ドアから顔を覗かせた麗は、何か怪訝そうな表情でaucメンバーを見つめた後、「取り敢えず入って」と促した。
五月女は女の子の部屋に入るのは……とか言いながら、どことなく戸惑っている様子だったが、結局嬉しそうに入っていった。
「ゴリラが生まれたって本当なの?」
麗は、全員を部屋に案内するなりそう言った。
「マジでゴリラ好きなの!?」
明衣のツッコミをスルーし、麗は真剣な表情でaucメンバーを見ている。
五月女が頷いた。
「そうだよ!名前は募集中なんだって」
それを聞いた麗は、少しだけ嬉しそうに微笑んだ。
口元に小さく笑窪が出来、可愛らしさを助長している。
姉の華は長い黒髪を緩く巻いた、どちらかといえば大人っぽく落ち着いたイメージがあるが、妹の麗は一点の曇りもない黒髪を肩の上の方で短く切り揃え、ボーイッシュなイメージがある。
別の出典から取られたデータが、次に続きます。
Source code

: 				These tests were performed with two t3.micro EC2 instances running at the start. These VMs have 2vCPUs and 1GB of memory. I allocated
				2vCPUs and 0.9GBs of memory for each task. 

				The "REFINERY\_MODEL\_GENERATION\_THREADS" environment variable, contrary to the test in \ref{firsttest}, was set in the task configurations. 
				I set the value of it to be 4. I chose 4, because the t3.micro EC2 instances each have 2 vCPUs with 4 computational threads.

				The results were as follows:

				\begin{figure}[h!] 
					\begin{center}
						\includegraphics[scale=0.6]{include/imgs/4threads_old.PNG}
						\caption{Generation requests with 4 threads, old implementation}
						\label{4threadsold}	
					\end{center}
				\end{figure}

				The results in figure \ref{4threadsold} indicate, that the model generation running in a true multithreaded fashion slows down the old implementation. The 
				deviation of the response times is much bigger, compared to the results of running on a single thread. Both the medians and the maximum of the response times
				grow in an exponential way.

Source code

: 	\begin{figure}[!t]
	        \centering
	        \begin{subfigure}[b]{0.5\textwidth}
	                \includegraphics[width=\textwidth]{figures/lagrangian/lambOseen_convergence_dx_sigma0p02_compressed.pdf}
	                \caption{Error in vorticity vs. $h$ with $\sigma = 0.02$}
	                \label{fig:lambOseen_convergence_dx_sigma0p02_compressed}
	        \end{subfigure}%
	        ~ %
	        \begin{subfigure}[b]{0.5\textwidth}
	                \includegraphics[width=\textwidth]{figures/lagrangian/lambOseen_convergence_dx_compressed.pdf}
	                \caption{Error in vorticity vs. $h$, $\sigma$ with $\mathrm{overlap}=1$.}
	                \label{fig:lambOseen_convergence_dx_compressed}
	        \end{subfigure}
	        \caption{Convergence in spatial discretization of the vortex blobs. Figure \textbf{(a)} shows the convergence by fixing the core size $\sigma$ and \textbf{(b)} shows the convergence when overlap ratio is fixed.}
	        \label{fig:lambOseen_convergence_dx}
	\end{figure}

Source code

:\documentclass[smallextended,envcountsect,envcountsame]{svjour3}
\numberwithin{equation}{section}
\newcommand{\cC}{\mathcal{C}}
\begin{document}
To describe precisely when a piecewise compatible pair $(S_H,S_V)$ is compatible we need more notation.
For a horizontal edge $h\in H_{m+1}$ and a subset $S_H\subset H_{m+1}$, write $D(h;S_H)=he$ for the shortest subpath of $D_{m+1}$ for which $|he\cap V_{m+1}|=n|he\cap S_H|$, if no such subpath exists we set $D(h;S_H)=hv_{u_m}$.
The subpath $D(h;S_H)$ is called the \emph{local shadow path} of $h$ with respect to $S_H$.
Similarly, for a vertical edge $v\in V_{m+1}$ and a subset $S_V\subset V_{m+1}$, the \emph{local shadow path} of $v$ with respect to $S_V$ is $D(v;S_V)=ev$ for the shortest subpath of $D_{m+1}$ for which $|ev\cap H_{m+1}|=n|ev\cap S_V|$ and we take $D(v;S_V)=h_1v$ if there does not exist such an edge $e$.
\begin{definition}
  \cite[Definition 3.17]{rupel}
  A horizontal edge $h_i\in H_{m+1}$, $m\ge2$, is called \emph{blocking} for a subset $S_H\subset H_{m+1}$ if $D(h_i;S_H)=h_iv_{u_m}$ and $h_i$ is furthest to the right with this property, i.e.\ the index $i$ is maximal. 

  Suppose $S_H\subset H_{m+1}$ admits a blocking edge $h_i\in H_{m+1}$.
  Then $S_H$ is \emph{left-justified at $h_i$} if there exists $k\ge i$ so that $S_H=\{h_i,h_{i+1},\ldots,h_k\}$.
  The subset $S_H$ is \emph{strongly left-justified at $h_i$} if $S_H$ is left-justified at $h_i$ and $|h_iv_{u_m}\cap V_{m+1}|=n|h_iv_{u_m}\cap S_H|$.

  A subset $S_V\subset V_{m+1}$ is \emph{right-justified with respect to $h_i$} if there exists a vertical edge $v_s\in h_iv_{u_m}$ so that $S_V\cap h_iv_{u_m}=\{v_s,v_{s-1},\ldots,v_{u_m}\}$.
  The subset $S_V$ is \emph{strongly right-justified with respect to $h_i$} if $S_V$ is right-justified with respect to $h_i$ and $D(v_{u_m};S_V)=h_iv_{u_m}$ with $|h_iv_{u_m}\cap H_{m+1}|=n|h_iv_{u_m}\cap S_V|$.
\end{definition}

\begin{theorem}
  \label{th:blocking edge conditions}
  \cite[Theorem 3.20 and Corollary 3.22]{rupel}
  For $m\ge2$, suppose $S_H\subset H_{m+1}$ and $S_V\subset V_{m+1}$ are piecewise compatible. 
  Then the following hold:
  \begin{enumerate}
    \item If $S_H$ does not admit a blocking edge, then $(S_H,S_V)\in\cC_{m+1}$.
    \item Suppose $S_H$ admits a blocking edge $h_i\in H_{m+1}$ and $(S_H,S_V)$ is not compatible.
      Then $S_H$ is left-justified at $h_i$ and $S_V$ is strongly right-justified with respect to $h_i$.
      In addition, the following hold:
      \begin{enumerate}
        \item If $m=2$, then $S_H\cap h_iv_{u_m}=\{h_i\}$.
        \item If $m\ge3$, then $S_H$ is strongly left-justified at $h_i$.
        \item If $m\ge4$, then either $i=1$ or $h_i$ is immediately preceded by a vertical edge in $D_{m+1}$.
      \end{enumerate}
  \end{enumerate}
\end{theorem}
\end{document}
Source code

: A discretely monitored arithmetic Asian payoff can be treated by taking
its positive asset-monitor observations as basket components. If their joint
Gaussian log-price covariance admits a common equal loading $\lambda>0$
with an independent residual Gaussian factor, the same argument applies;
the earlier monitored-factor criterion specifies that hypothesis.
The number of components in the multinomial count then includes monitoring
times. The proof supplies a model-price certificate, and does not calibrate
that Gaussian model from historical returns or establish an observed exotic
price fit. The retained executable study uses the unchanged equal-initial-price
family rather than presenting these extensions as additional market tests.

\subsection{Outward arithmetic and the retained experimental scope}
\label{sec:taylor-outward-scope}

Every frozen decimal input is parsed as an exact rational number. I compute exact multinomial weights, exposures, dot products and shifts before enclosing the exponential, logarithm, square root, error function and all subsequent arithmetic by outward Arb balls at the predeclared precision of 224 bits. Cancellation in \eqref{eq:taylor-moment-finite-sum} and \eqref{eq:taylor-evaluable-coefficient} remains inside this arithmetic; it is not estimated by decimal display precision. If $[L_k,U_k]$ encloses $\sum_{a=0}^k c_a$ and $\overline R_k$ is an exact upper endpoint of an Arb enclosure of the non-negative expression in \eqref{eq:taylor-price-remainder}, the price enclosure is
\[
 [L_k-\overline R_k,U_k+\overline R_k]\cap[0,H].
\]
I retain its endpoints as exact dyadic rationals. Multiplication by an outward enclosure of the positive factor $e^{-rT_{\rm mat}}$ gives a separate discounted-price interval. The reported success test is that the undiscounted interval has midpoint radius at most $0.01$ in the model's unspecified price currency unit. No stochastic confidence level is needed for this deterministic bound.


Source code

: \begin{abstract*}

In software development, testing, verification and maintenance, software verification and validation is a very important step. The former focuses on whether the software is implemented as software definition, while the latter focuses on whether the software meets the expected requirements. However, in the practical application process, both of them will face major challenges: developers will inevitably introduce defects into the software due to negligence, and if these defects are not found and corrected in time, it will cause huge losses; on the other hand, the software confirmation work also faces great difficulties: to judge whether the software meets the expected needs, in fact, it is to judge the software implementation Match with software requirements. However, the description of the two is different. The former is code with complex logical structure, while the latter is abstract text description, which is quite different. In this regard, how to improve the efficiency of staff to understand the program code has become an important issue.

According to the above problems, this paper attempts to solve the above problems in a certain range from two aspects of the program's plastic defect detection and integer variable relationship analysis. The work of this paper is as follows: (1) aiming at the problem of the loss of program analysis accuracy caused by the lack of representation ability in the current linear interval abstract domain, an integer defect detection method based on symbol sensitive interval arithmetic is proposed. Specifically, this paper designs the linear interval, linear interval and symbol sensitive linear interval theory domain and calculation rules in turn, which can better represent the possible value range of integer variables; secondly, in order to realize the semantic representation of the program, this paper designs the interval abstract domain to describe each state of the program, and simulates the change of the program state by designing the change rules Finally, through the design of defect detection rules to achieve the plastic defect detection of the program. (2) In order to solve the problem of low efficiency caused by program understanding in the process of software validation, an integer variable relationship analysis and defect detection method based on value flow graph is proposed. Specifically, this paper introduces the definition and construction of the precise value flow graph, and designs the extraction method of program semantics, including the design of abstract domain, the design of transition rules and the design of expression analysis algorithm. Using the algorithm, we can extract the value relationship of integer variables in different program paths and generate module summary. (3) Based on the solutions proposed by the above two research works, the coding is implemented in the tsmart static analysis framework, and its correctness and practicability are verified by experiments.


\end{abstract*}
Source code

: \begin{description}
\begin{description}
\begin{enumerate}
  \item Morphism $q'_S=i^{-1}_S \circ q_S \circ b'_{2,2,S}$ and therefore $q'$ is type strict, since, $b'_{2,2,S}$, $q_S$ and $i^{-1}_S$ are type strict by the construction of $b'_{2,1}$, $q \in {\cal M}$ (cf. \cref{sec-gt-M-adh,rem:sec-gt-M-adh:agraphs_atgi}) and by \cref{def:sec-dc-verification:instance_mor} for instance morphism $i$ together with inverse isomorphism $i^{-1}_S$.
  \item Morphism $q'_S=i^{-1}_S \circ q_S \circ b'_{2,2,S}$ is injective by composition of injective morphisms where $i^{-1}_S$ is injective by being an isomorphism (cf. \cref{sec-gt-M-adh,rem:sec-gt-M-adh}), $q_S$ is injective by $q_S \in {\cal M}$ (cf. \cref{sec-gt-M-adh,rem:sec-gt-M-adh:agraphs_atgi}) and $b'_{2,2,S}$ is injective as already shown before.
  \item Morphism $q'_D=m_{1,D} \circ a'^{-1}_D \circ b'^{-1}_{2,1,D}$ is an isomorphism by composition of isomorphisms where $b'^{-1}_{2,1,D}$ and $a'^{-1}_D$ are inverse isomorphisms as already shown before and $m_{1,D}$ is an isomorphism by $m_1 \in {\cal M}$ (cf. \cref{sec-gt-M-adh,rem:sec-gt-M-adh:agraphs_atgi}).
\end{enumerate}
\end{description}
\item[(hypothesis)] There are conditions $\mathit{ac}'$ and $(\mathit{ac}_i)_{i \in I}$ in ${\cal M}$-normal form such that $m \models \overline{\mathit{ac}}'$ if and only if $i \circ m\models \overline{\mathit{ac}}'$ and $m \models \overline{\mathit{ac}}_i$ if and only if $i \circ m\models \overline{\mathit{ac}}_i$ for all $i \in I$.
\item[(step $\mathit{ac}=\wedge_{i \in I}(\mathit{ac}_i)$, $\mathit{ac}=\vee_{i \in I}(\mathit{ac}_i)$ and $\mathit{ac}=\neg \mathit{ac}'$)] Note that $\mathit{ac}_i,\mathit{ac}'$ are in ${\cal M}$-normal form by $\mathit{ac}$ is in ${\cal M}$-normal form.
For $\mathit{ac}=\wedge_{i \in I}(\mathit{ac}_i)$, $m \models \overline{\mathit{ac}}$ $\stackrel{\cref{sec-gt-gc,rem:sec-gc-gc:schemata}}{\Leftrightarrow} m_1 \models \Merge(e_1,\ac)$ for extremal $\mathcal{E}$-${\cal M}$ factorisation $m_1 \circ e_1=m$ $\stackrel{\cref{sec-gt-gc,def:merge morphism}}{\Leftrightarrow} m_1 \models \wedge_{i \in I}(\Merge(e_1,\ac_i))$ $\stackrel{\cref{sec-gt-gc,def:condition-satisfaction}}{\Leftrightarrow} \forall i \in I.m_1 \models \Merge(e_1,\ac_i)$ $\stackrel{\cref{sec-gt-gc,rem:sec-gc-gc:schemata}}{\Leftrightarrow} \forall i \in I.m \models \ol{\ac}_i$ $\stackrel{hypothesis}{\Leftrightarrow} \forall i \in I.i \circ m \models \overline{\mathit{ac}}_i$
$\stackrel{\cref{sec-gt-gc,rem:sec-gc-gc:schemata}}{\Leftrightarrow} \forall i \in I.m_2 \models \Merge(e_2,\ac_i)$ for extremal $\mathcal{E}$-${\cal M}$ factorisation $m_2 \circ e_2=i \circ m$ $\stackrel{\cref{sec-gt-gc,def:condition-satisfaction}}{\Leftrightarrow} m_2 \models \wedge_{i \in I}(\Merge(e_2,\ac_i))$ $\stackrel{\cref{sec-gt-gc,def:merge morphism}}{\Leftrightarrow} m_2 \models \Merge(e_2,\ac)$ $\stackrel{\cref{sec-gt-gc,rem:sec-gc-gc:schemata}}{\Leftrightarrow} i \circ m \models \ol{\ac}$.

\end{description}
くりくりと大きな二重目蓋に、マスカラ要らずの睫毛が生えていた。
「行きたい。動物園」
「ホント!?良かった!」
麗の言葉に、いつ仲良くなったのか、五月女が華とハイタッチ。
本郷がそっと明衣に話し掛けた。
「ゴリラよりパンダの方が可愛いわよね?」
「もう……どっちでも良い……」
明衣は疲れ切ったように肩を落とした。